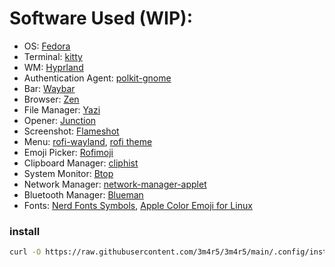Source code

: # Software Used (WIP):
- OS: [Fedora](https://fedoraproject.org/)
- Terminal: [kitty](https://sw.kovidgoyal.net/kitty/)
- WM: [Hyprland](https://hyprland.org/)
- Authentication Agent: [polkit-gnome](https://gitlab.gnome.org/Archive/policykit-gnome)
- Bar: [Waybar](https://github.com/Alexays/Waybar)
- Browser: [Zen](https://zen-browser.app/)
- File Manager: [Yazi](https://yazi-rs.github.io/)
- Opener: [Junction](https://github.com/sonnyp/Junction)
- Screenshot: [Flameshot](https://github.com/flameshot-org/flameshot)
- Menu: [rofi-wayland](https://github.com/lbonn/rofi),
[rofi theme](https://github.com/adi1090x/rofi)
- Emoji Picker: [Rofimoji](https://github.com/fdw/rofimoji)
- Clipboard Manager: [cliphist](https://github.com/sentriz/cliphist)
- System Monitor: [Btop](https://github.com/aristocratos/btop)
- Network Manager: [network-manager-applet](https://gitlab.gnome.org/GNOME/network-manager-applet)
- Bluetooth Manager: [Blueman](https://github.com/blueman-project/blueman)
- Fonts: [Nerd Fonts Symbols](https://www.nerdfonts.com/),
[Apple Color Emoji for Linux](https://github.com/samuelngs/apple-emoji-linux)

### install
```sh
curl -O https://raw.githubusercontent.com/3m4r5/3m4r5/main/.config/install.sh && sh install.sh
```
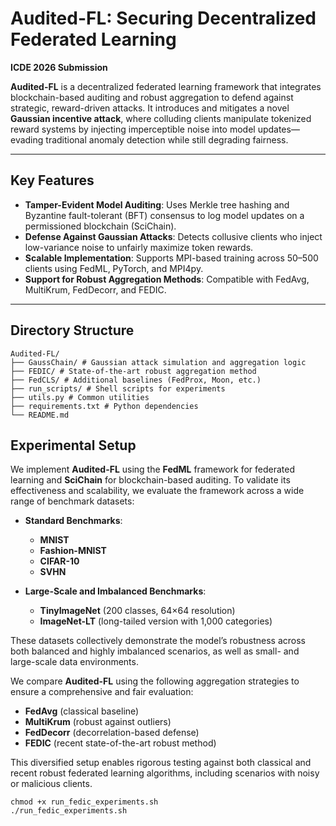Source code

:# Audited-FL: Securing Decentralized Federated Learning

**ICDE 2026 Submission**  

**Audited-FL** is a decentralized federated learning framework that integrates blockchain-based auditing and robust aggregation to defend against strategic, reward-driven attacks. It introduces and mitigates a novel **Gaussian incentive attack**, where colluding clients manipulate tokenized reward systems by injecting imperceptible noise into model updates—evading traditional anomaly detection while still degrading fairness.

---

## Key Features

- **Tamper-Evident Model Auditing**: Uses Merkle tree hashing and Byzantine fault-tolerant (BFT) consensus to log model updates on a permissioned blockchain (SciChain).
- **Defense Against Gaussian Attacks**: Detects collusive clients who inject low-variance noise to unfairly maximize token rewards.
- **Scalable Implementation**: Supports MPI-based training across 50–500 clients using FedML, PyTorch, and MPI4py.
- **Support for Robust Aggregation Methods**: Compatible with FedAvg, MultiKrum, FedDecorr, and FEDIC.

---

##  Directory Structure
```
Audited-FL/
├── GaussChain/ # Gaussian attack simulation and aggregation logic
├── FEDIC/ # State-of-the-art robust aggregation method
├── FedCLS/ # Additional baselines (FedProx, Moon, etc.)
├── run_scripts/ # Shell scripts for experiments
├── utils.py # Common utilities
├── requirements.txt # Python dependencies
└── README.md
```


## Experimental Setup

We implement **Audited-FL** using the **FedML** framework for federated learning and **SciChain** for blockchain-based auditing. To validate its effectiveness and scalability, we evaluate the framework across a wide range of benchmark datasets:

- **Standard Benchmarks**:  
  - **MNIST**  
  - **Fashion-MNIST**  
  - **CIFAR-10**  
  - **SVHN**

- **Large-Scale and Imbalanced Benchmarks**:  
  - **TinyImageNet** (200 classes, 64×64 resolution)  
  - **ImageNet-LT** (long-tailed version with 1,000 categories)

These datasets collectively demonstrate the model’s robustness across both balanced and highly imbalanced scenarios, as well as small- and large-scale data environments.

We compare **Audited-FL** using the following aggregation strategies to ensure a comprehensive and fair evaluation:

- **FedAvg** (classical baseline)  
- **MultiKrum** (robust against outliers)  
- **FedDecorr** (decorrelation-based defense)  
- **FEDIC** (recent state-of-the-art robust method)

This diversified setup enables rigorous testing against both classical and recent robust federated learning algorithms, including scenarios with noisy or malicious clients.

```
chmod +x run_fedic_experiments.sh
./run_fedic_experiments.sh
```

Task details —
Print each record exactly as it stands, skipping the pictures.

Output of the exercise —
Source code

: # Software Used (WIP):
- OS: [Fedora](https://fedoraproject.org/)
- Terminal: [kitty](https://sw.kovidgoyal.net/kitty/)
- WM: [Hyprland](https://hyprland.org/)
- Authentication Agent: [polkit-gnome](https://gitlab.gnome.org/Archive/policykit-gnome)
- Bar: [Waybar](https://github.com/Alexays/Waybar)
- Browser: [Zen](https://zen-browser.app/)
- File Manager: [Yazi](https://yazi-rs.github.io/)
- Opener: [Junction](https://github.com/sonnyp/Junction)
- Screenshot: [Flameshot](https://github.com/flameshot-org/flameshot)
- Menu: [rofi-wayland](https://github.com/lbonn/rofi),
[rofi theme](https://github.com/adi1090x/rofi)
- Emoji Picker: [Rofimoji](https://github.com/fdw/rofimoji)
- Clipboard Manager: [cliphist](https://github.com/sentriz/cliphist)
- System Monitor: [Btop](https://github.com/aristocratos/btop)
- Network Manager: [network-manager-applet](https://gitlab.gnome.org/GNOME/network-manager-applet)
- Bluetooth Manager: [Blueman](https://github.com/blueman-project/blueman)
- Fonts: [Nerd Fonts Symbols](https://www.nerdfonts.com/),
[Apple Color Emoji for Linux](https://github.com/samuelngs/apple-emoji-linux)

### install
```sh
curl -O https://raw.githubusercontent.com/3m4r5/3m4r5/main/.config/install.sh && sh install.sh
```
Source code

:# Audited-FL: Securing Decentralized Federated Learning

**ICDE 2026 Submission**  

**Audited-FL** is a decentralized federated learning framework that integrates blockchain-based auditing and robust aggregation to defend against strategic, reward-driven attacks. It introduces and mitigates a novel **Gaussian incentive attack**, where colluding clients manipulate tokenized reward systems by injecting imperceptible noise into model updates—evading traditional anomaly detection while still degrading fairness.

---

## Key Features

- **Tamper-Evident Model Auditing**: Uses Merkle tree hashing and Byzantine fault-tolerant (BFT) consensus to log model updates on a permissioned blockchain (SciChain).
- **Defense Against Gaussian Attacks**: Detects collusive clients who inject low-variance noise to unfairly maximize token rewards.
- **Scalable Implementation**: Supports MPI-based training across 50–500 clients using FedML, PyTorch, and MPI4py.
- **Support for Robust Aggregation Methods**: Compatible with FedAvg, MultiKrum, FedDecorr, and FEDIC.

---

##  Directory Structure
```
Audited-FL/
├── GaussChain/ # Gaussian attack simulation and aggregation logic
├── FEDIC/ # State-of-the-art robust aggregation method
├── FedCLS/ # Additional baselines (FedProx, Moon, etc.)
├── run_scripts/ # Shell scripts for experiments
├── utils.py # Common utilities
├── requirements.txt # Python dependencies
└── README.md
```


## Experimental Setup

We implement **Audited-FL** using the **FedML** framework for federated learning and **SciChain** for blockchain-based auditing. To validate its effectiveness and scalability, we evaluate the framework across a wide range of benchmark datasets:

- **Standard Benchmarks**:  
  - **MNIST**  
  - **Fashion-MNIST**  
  - **CIFAR-10**  
  - **SVHN**

- **Large-Scale and Imbalanced Benchmarks**:  
  - **TinyImageNet** (200 classes, 64×64 resolution)  
  - **ImageNet-LT** (long-tailed version with 1,000 categories)

These datasets collectively demonstrate the model’s robustness across both balanced and highly imbalanced scenarios, as well as small- and large-scale data environments.

We compare **Audited-FL** using the following aggregation strategies to ensure a comprehensive and fair evaluation:

- **FedAvg** (classical baseline)  
- **MultiKrum** (robust against outliers)  
- **FedDecorr** (decorrelation-based defense)  
- **FEDIC** (recent state-of-the-art robust method)

This diversified setup enables rigorous testing against both classical and recent robust federated learning algorithms, including scenarios with noisy or malicious clients.

```
chmod +x run_fedic_experiments.sh
./run_fedic_experiments.sh
```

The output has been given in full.